[Opening Data shown section]

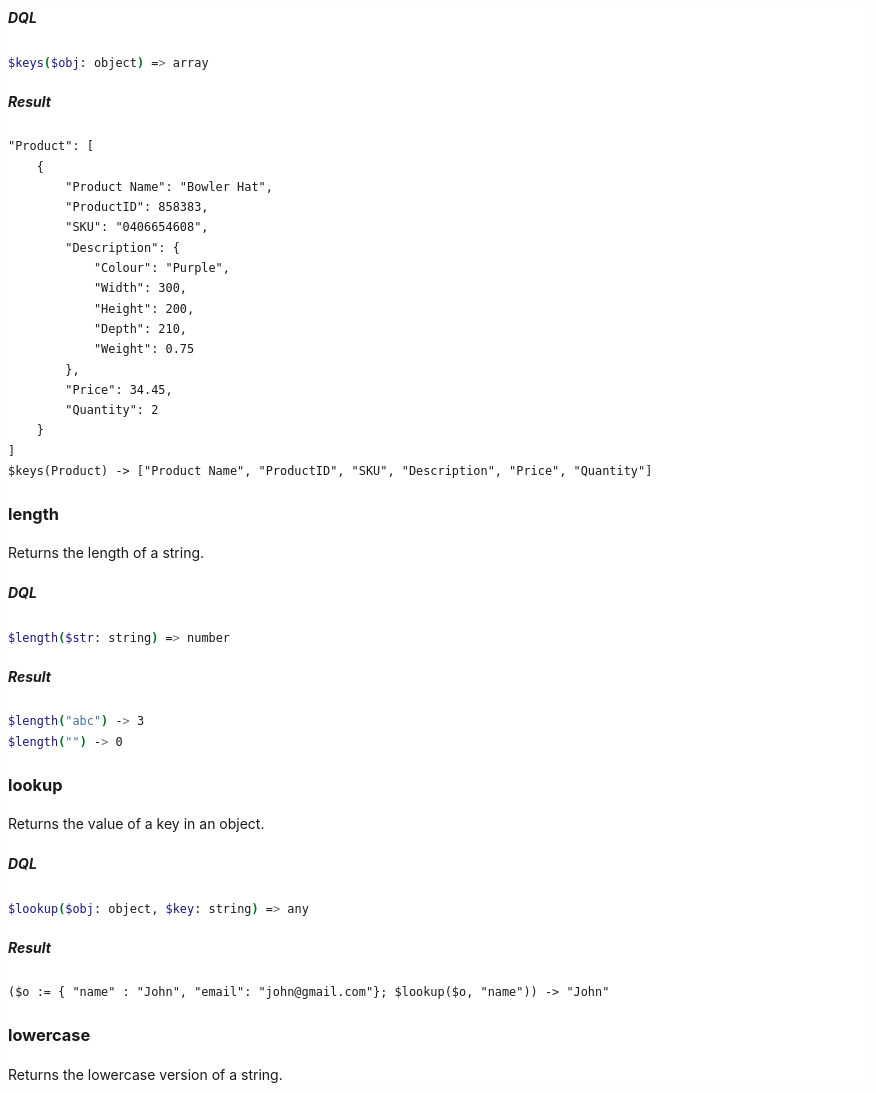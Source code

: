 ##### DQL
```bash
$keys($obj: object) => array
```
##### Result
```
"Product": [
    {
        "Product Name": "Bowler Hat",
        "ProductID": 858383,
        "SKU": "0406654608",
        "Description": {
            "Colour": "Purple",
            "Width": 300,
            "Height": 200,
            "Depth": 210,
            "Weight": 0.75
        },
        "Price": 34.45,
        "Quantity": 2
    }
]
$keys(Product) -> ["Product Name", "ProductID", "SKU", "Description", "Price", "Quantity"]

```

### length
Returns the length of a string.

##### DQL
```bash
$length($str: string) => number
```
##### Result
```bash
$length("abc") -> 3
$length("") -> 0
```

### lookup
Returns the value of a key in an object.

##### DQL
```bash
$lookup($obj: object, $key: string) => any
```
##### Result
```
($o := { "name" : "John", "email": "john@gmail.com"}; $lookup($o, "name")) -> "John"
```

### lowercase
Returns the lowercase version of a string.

[Closing Data shown section]

▸ Exercise prompt:
Tally the lines in the entries above that hold the string "Quantity" and state the tally alone.

▸ Exercise solution:
2